Manual: 5.1. Condition Monitoring
In operating technical equipment in an industrial plant, we are concerned whether this equipment is in good working order at any one time. Activities concerned with determining this health status are grouped under the term condition monitoring. This is generally approached by installing sensors on the equipment measuring quantities like vibration, temperature, pressure, flow rate and so on. These measurements are transmitted to the control system and usually stored in a data historian.
In between the control system and the historian, the data is analyzed to determine the health status of the equipment. For this purpose, one usually defines an upper and lower alarm limit for each tag of importance. If the measurement ever goes above the upper limit or below the lower limit, an alarm is released.

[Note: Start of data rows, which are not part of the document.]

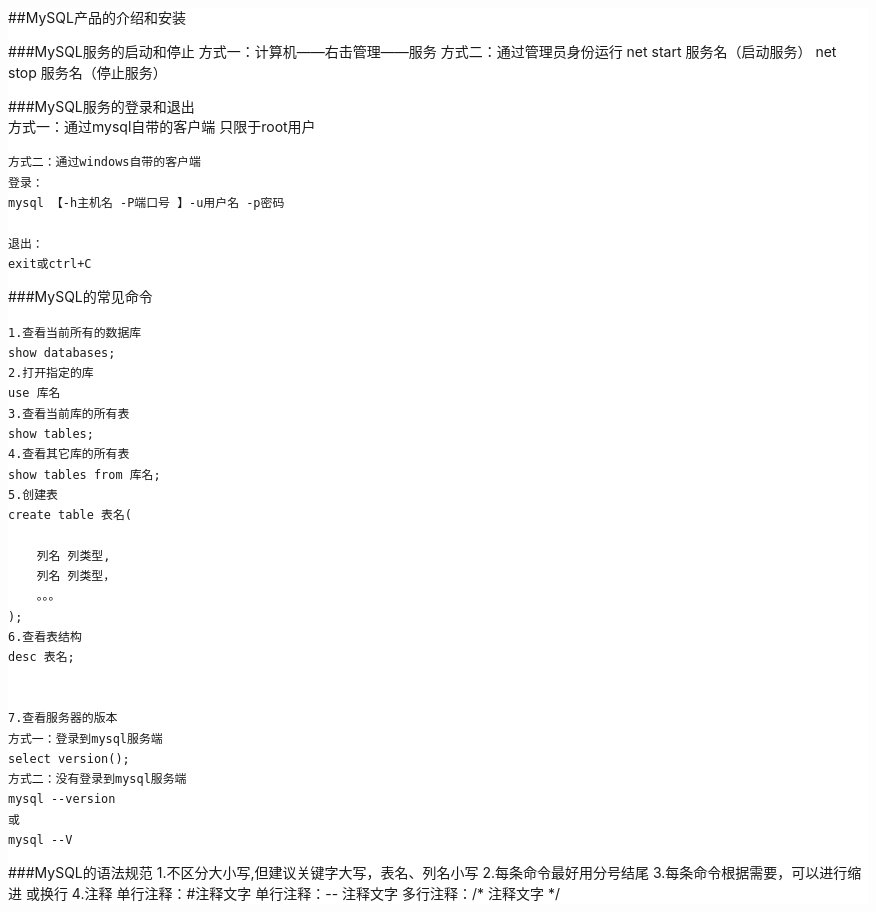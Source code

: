 

##MySQL产品的介绍和安装

###MySQL服务的启动和停止
	方式一：计算机——右击管理——服务
	方式二：通过管理员身份运行
	net start 服务名（启动服务）
	net stop 服务名（停止服务）


###MySQL服务的登录和退出   
	方式一：通过mysql自带的客户端
	只限于root用户

	方式二：通过windows自带的客户端
	登录：
	mysql 【-h主机名 -P端口号 】-u用户名 -p密码

	退出：
	exit或ctrl+C


	
	
	
###MySQL的常见命令 

	1.查看当前所有的数据库
	show databases;
	2.打开指定的库
	use 库名
	3.查看当前库的所有表
	show tables;
	4.查看其它库的所有表
	show tables from 库名;
	5.创建表
	create table 表名(

		列名 列类型,
		列名 列类型，
		。。。
	);
	6.查看表结构
	desc 表名;


	7.查看服务器的版本
	方式一：登录到mysql服务端
	select version();
	方式二：没有登录到mysql服务端
	mysql --version
	或
	mysql --V



###MySQL的语法规范
	1.不区分大小写,但建议关键字大写，表名、列名小写
	2.每条命令最好用分号结尾
	3.每条命令根据需要，可以进行缩进 或换行
	4.注释
		单行注释：#注释文字
		单行注释：-- 注释文字
		多行注释：/* 注释文字  */
	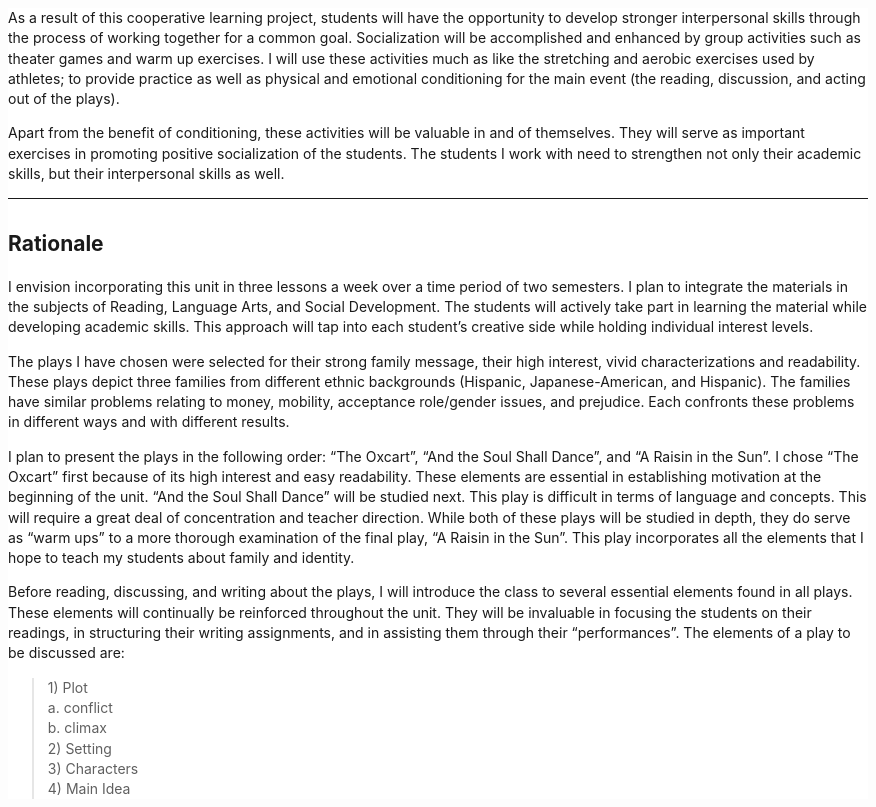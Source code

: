  As a result of this cooperative learning project, students will have the opportunity to develop stronger interpersonal skills through the process of working together for a common goal. Socialization will be accomplished and enhanced by group activities such as theater games and warm up exercises. I will use these activities much as like the stretching and aerobic exercises used by athletes; to provide practice as well as physical and emotional conditioning for the main event (the reading, discussion, and acting out of the plays).
 <p>
  Apart from the benefit of conditioning, these activities will be valuable in and of themselves. They will serve as important exercises in promoting positive socialization of the students. The students I work with need to strengthen not only their academic skills, but their interpersonal skills as well.
 </p>
<hr/>
 <h2>
  Rationale
 </h2>
 I envision incorporating this unit in three lessons a week over a time period of two semesters. I plan to integrate the materials in the subjects of Reading, Language Arts, and Social Development. The students will actively take part in learning the material while developing academic skills. This approach will tap into each student’s creative side while holding individual interest levels.
 <p>
  The plays I have chosen were selected for their strong family message, their high interest, vivid characterizations and readability. These plays depict three families from different ethnic backgrounds (Hispanic, Japanese-American, and Hispanic). The families have similar problems relating to money, mobility, acceptance role/gender issues, and prejudice. Each confronts these problems in different ways and with different results.
 </p>
 <p>
  I plan to present the plays in the following order: “The Oxcart”, “And the Soul Shall Dance”, and “A Raisin in the Sun”. I chose “The Oxcart” first because of its high interest and easy readability. These elements are essential in establishing motivation at the beginning of the unit. “And the Soul Shall Dance” will be studied next. This play is difficult in terms of language and concepts. This will require a great deal of concentration and teacher direction. While both of these plays will be studied in depth, they do serve as “warm ups” to a more thorough examination of the final play, “A Raisin in the Sun”. This play incorporates all the elements that I hope to teach my students about family and identity.
 </p>
 <p>
  Before reading, discussing, and writing about the plays, I will introduce the class to several essential elements found in all plays. These elements will continually be reinforced throughout the unit. They will be invaluable in focusing the students on their readings, in structuring their writing assignments, and in assisting them through their “performances”. The elements of a play to be discussed are:
 </p>
<blockquote>
  <dl>
   <dt>
    1) Plot
    <dt>
     <span class="indent">
     </span>
     a. conflict
     <dt>
      <span class="indent">
      </span>
      b. climax
      <dt>
       2) Setting
       <dt>
        3) Characters
        <dt>
         4) Main Idea
        </dt>
       </dt>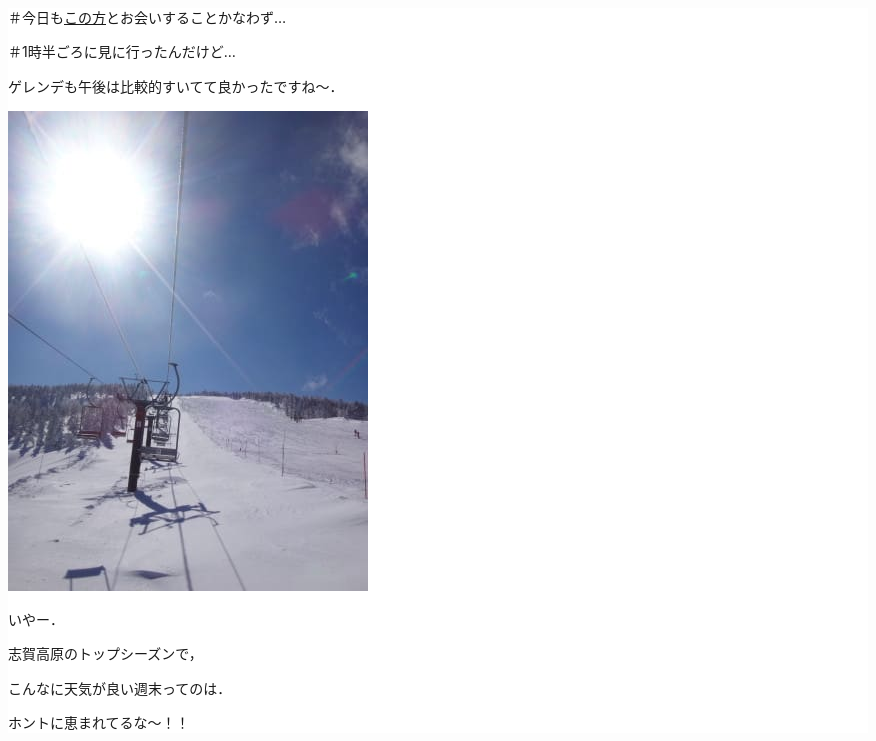 


＃今日も[この方](https://www.youtube.com/channel/UCdeK4rOu5gO_jbO2IJDyhtQ)とお会いすることかなわず…


＃1時半ごろに見に行ったんだけど…





ゲレンデも午後は比較的すいてて良かったですね～．




![7090483314cccc4f9e8a5af7bf763160.jpg](images/7090483314cccc4f9e8a5af7bf763160.jpg)







いやー．


志賀高原のトップシーズンで，


こんなに天気が良い週末ってのは．


ホントに恵まれてるな～！！



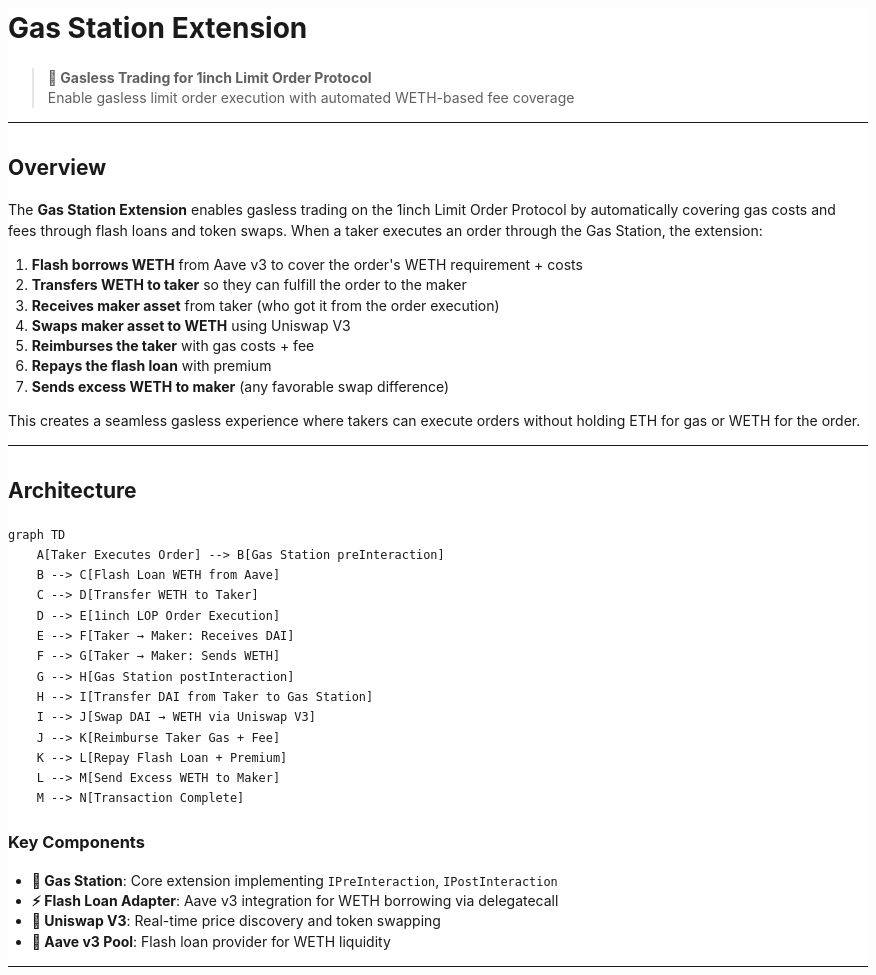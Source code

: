 # Gas Station Extension

> **🚉 Gasless Trading for 1inch Limit Order Protocol**  
> Enable gasless limit order execution with automated WETH-based fee coverage

---

## Overview

The **Gas Station Extension** enables gasless trading on the 1inch Limit Order Protocol by automatically covering gas costs and fees through flash loans and token swaps. When a taker executes an order through the Gas Station, the extension:

1. **Flash borrows WETH** from Aave v3 to cover the order's WETH requirement + costs
2. **Transfers WETH to taker** so they can fulfill the order to the maker
3. **Receives maker asset** from taker (who got it from the order execution)
4. **Swaps maker asset to WETH** using Uniswap V3
5. **Reimburses the taker** with gas costs + fee
6. **Repays the flash loan** with premium
7. **Sends excess WETH to maker** (any favorable swap difference)

This creates a seamless gasless experience where takers can execute orders without holding ETH for gas or WETH for the order.

---

## Architecture

```mermaid
graph TD
    A[Taker Executes Order] --> B[Gas Station preInteraction]
    B --> C[Flash Loan WETH from Aave]
    C --> D[Transfer WETH to Taker]
    D --> E[1inch LOP Order Execution]
    E --> F[Taker → Maker: Receives DAI]
    F --> G[Taker → Maker: Sends WETH]
    G --> H[Gas Station postInteraction]
    H --> I[Transfer DAI from Taker to Gas Station]
    I --> J[Swap DAI → WETH via Uniswap V3]
    J --> K[Reimburse Taker Gas + Fee]
    K --> L[Repay Flash Loan + Premium]
    L --> M[Send Excess WETH to Maker]
    M --> N[Transaction Complete]
```

### Key Components

- **🚉 Gas Station**: Core extension implementing `IPreInteraction`, `IPostInteraction`
- **⚡ Flash Loan Adapter**: Aave v3 integration for WETH borrowing via delegatecall
- **🔄 Uniswap V3**: Real-time price discovery and token swapping
- **🏦 Aave v3 Pool**: Flash loan provider for WETH liquidity

---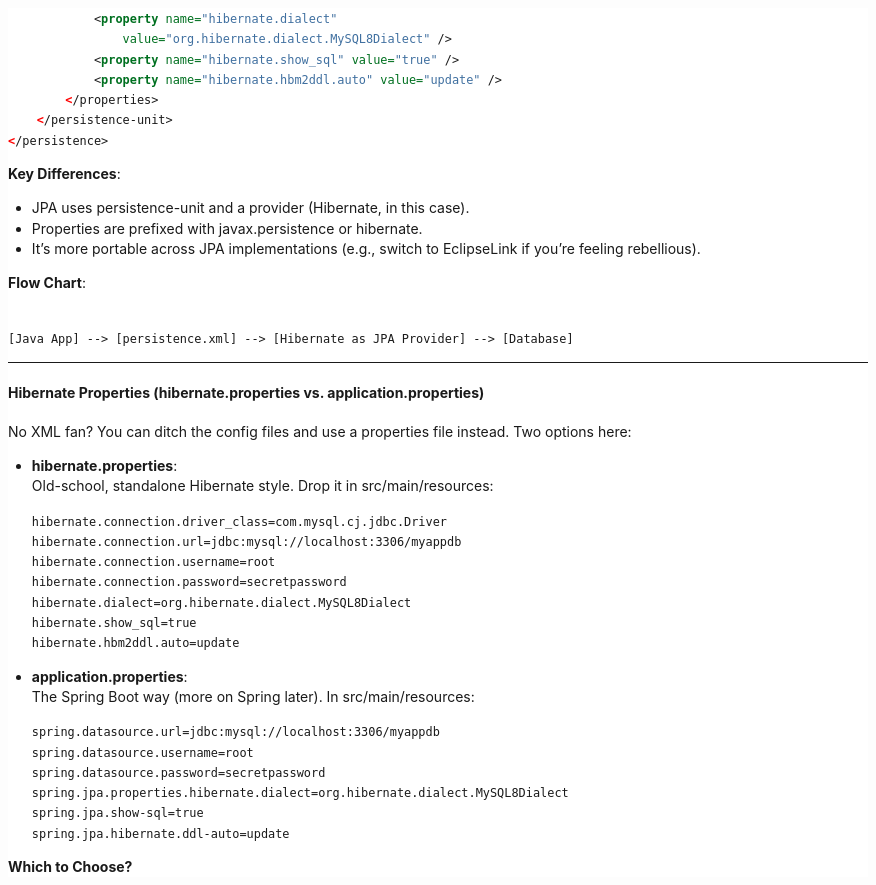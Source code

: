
 ```xml
			<property name="hibernate.dialect"
				value="org.hibernate.dialect.MySQL8Dialect" />
			<property name="hibernate.show_sql" value="true" />
			<property name="hibernate.hbm2ddl.auto" value="update" />
		</properties>
	</persistence-unit>
</persistence>
```

**Key Differences**:

- JPA uses persistence-unit and a provider (Hibernate, in this case).
- Properties are prefixed with javax.persistence or hibernate.
- It’s more portable across JPA implementations (e.g., switch to EclipseLink if you’re feeling rebellious).

**Flow Chart**:

```text

[Java App] --> [persistence.xml] --> [Hibernate as JPA Provider] --> [Database]
```

---

#### Hibernate Properties (hibernate.properties vs. application.properties)

No XML fan? You can ditch the config files and use a properties file instead. Two options here:

- **hibernate.properties**:  
  Old-school, standalone Hibernate style. Drop it in src/main/resources:

  ```properties
  hibernate.connection.driver_class=com.mysql.cj.jdbc.Driver
  hibernate.connection.url=jdbc:mysql://localhost:3306/myappdb
  hibernate.connection.username=root
  hibernate.connection.password=secretpassword
  hibernate.dialect=org.hibernate.dialect.MySQL8Dialect
  hibernate.show_sql=true
  hibernate.hbm2ddl.auto=update
  ```

- **application.properties**:  
  The Spring Boot way (more on Spring later). In src/main/resources:

  ```properties
  spring.datasource.url=jdbc:mysql://localhost:3306/myappdb
  spring.datasource.username=root
  spring.datasource.password=secretpassword
  spring.jpa.properties.hibernate.dialect=org.hibernate.dialect.MySQL8Dialect
  spring.jpa.show-sql=true
  spring.jpa.hibernate.ddl-auto=update
  ```

**Which to Choose?**
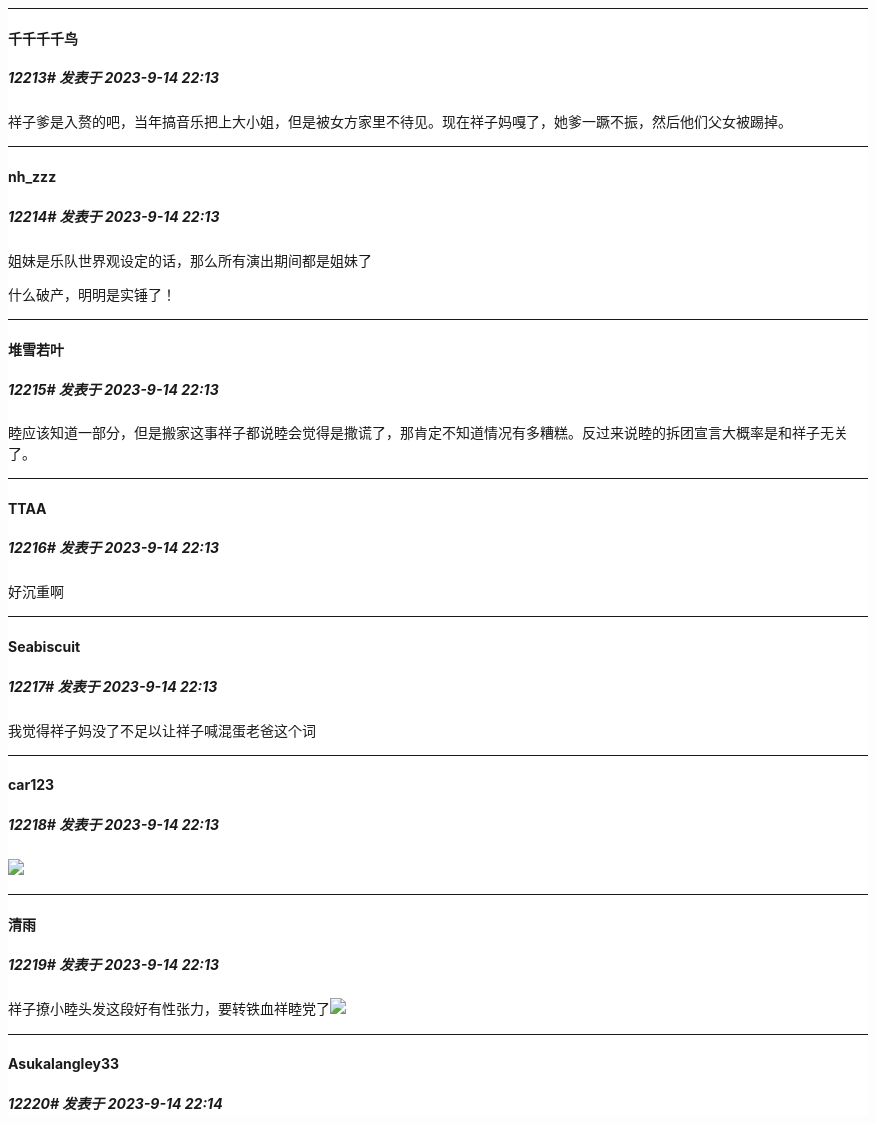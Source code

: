 *****

####  千千千千鸟  
##### 12213#       发表于 2023-9-14 22:13

祥子爹是入赘的吧，当年搞音乐把上大小姐，但是被女方家里不待见。现在祥子妈嘎了，她爹一蹶不振，然后他们父女被踢掉。

*****

####  nh_zzz  
##### 12214#       发表于 2023-9-14 22:13

姐妹是乐队世界观设定的话，那么所有演出期间都是姐妹了

什么破产，明明是实锤了！

*****

####  堆雪若叶  
##### 12215#       发表于 2023-9-14 22:13

睦应该知道一部分，但是搬家这事祥子都说睦会觉得是撒谎了，那肯定不知道情况有多糟糕。反过来说睦的拆团宣言大概率是和祥子无关了。

*****

####  TTAA  
##### 12216#       发表于 2023-9-14 22:13

好沉重啊

*****

####  Seabiscuit  
##### 12217#       发表于 2023-9-14 22:13

我觉得祥子妈没了不足以让祥子喊混蛋老爸这个词

*****

####  car123  
##### 12218#       发表于 2023-9-14 22:13

<img src="https://static.saraba1st.com/image/smiley/face2017/067.png" referrerpolicy="no-referrer">

*****

####  清雨  
##### 12219#       发表于 2023-9-14 22:13

祥子撩小睦头发这段好有性张力，要转铁血祥睦党了<img src="https://static.saraba1st.com/image/smiley/face2017/075.png" referrerpolicy="no-referrer">

*****

####  Asukalangley33  
##### 12220#       发表于 2023-9-14 22:14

When an alarm is released, a maintenance engineer looks at the data and determines what, if anything, must be done. If the engineer determines that nothing must be done, the alarm is a false alarm. If the equipment is not in good working order but this status is not alarmed, this is called a missing alarm. Both are problematic. The false alarm is unwanted because it wastes time and resources. The missing alarm is dangerous because it will most likely result in an unplanned outage that may cause collateral damage and production loss.
The reason for both false and missing alarms is usually due to the simplistic nature of the analysis. The static nature of the upper and lower limit is not able to capture the complexity of diverse operating conditions of industrial equipment. In addition, the fact that each measurement is analyzed individually is a major drawback. All measurements on a single piece of equipment are obviously connected. By ignoring this natural connection, the analysis is throwing away a major source of information.
One may try to overcome the first defect by what is known as event framing. This is where one defines certain operating conditions of the equipment as belonging to one group and then supplies an upper and lower limit only for that group. For example, one may divide the data from a turbine into full load, half load and idle conditions by defining a condition on the rotation rate. While this is a certain improvement, it also increases the amount of manual work that must be done to setup and maintain the analysis. With plants having tens of thousands of measurements, this quickly becomes overwhelming and error prone.
We conclude that normal condition monitoring defines the health of a piece of equipment measurement-by-measurement through specifying limiting values based on human engineering expertise. This definition of health is limited in its effectiveness and requires significant human effort both initially as well as continually.